What’s rather sad about this scenario is the fact that while the manager complains, they just go ahead and take the work back, finish it or fix it.

The team member almost always sends the job back to the manager, unfinished, because they don’t know what to do next. They came upon an issue that they were unfamiliar with and have learned that if they give it back to the manager, the manager will finish it!

Dan Sullivan (@LeadershipFreak) says, “It’s dangerous to do other people’s work for them. When you rescue competent people, you minimize talent and promote disengagement.”

Managers defend their actions with the excuse of having to get the job moving, out the door and not put too much more time in the job. Don’t rescue them, send the job back, and help them address the unfamiliar issue.

Here is a simple, 4-step training method that seems to make so much sense for interns and new hires working in accounting firms.

  1. I do – You watch
  2. I do – You help
  3. You do – I help
  4. You do – I watch

If you keep rescuing them, they will never gain the knowledge and experience for career success.

  • The mediocre teacher tells. The good teacher explains. The superior teacher demonstrates. The great teacher inspires.
  • William Arthur Ward

Thursday, April 30th, 2020

Be Prepared

“I’m not upset that you lied to me, I’m upset that from now on I can’t believe you.” – Friedrich Nietzsche

If your are a CPA firm leader, you should always remember the Boy Scout motto:

Be Prepared – The Scout motto means that you are always ready to do what is necessary to help others. It also means you are ready, willing, and able to do what is necessary in any situation that comes along.

Peter Drucker told us – The manager will have to look at her task and ask, “What must I do to be prepared for danger, for opportunities, and above all for change?”

Recently, you have had to face danger and change yet not forget about opportunities. Some firms have done a commendable job of this because they were prepared. Some have struggled because they did not have strong enough technology and procedures.

Going forward it is a great time to make sure your firm is lean and can move fast as our new world of work evolves.

Employing the right talent is always an issue. As you have heard many times, you must have the right people on your bus and have them in the right seats. You must be able to trust your people.

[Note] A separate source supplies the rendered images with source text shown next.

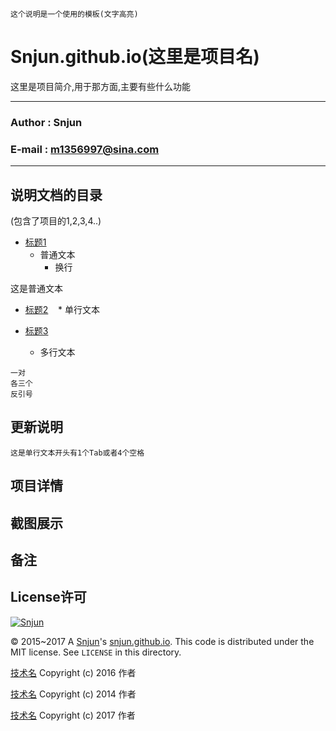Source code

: `这个说明是一个使用的模板(文字高亮)`

Snjun.github.io(这里是项目名)
=========
这里是项目简介,用于那方面,主要有些什么功能

*******
[](#作者信息)
[](#也就是关于我)
### Author : Snjun
### E-mail : m1356997@sina.com
*******

## 说明文档的目录
(包含了项目的1,2,3,4..)
* [标题1](#更新说明)
    * 普通文本
        *  换行

这是普通文本
* [标题2](#项目详情)
    * 单行文本
    
* [标题3](#截图展示)
    * 多行文本

[](#就是多个单行文本写法或者还有如下写法)
```
一对
各三个
反引号
```

## 更新说明
    这是单行文本开头有1个Tab或者4个空格
## 项目详情
[](#包含上面目录所有项的详情)

## 截图展示

## 备注
[](#注意事项)

## License许可
[](#鸣谢,参考和技术等)

[![Snjun](https://img.shields.io/travis/rust-lang/rust.svg)](http://snjun.me/)

© 2015~2017 A [Snjun](http://snjun.me/)'s [snjun.github.io](https://github.com/snjun/snjun.github.io/).  This code is distributed under the MIT license. See `LICENSE` in this directory.

[技术名](https://github.com/) Copyright (c) 2016 作者

[技术名](https://github.com/) Copyright (c) 2014 作者

[技术名](https://github.com/) Copyright (c) 2017 作者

Many of your people are skilled, experienced, and loyal. They can work remotely without someone looking over their shoulder. You can trust them. What are you going to do with the people you don’t trust?

  • For there to be betrayal, there would have to have been trust first.
  • Suzanne Collins

Wednesday, April 29th, 2020

Let Go Of The Past

“Treat people with their strengths in mind, not their past offenses.” – Dan Rockwell

We hear and read about lots of different ways to build on your strengths. You should also be guiding others in your firm to do the same.

What really happens inside some CPA firms? The managers and partners have very long memories.

I have heard the stories for years. “Don’t give me Tony for this engagement. Remember how he messed up on that John Doe job?” “I don’t want Brenda for this assignment. She has no clue about (fill-in the blank).”

Tony messed up that job three years ago during his first year with the firm. Brenda had no clue about whatever five years ago!

I think it is somewhat part of human nature. Well, accountants’ nature anyway. People remember the bad things that happen and so often forget to recognize the good things.

Be more in tune with how people progress in your firm. Some beginners catch on fast and some not so fast. Don’t give up on them too quickly. Learn to build on people’s strengths and down-play their weaknesses. Even when giving feedback, don’t always make it constructive criticism. Constructive criticism is a term used all to often within CPA firms. Criticism is criticism and the person receiving the criticism only hears criticism (not constructive).

Take advantage of the great resource of strengths of the people working in your firm. Downplay, and even forget, past mistakes.

There are plenty of resources out there:

Now, Discover Your Strengths by Marcus Buckingham & Donald Clifton

Here’s a good article via Forbes.

  • With the new day comes new strength and new thoughts.